For supper I had peri-peri chicken while D enjoyed feijoada.  Despite my skepticism that the feijoada could be as good as that made in Brazil, the greens and rice that came with it were pitch perfect, recalling long, lazy weekend evenings in Mozambique (funny, I didn’t eat much feijoada in Brazil) eating the stew under a huge acacia tree on a dirt patio with white paper napkins. 

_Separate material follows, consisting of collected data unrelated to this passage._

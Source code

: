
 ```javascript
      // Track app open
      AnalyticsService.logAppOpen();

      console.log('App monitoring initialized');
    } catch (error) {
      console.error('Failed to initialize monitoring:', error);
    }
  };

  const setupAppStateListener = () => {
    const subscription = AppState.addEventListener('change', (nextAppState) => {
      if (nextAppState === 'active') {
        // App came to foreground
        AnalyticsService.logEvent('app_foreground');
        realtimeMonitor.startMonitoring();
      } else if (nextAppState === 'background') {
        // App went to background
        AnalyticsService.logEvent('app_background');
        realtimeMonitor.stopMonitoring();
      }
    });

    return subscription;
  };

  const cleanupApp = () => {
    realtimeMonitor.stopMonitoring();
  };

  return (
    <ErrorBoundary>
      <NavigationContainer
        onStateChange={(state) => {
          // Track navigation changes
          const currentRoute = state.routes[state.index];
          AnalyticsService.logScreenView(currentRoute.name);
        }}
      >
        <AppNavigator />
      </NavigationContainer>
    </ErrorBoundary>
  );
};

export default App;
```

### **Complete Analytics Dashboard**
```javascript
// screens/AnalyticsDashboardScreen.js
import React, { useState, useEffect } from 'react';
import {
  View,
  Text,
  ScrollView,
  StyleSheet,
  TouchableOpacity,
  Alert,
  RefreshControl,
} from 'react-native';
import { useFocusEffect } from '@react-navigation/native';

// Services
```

The chicken was perfectly spicy and, while not quie the right flavor, reminded me of what I had forgotten: six weeks after September 11, two weeks after I watched two Marines drown and a week after I pulled their bodies from the water, our embassy mail room received a shipment contaminated with anthrax.  Along with three others, I donned the bright green bio hazard suit and gas mask and bleached everything in that room, including the dead boys’ amazon packages and all of the Halloween candy for the embassy’s kids.  After we bleached ourselves, we peeled off the suits and, soaked in sweat, went to the local peri-peri chicken joint.  We ate in silence on wooden benches and afterward, the other three dropped me off in front of my house.  When I went inside, I pretended nothing had happened.  I pretended that my mind hadn’t broken somehow. 

Dinner was excellent.  I don’t think I could have remembered those things a year ago and still, the flavors brought tears to my eyes.  Perhaps the best thing to celebrate was closing some of the gaps in my memory.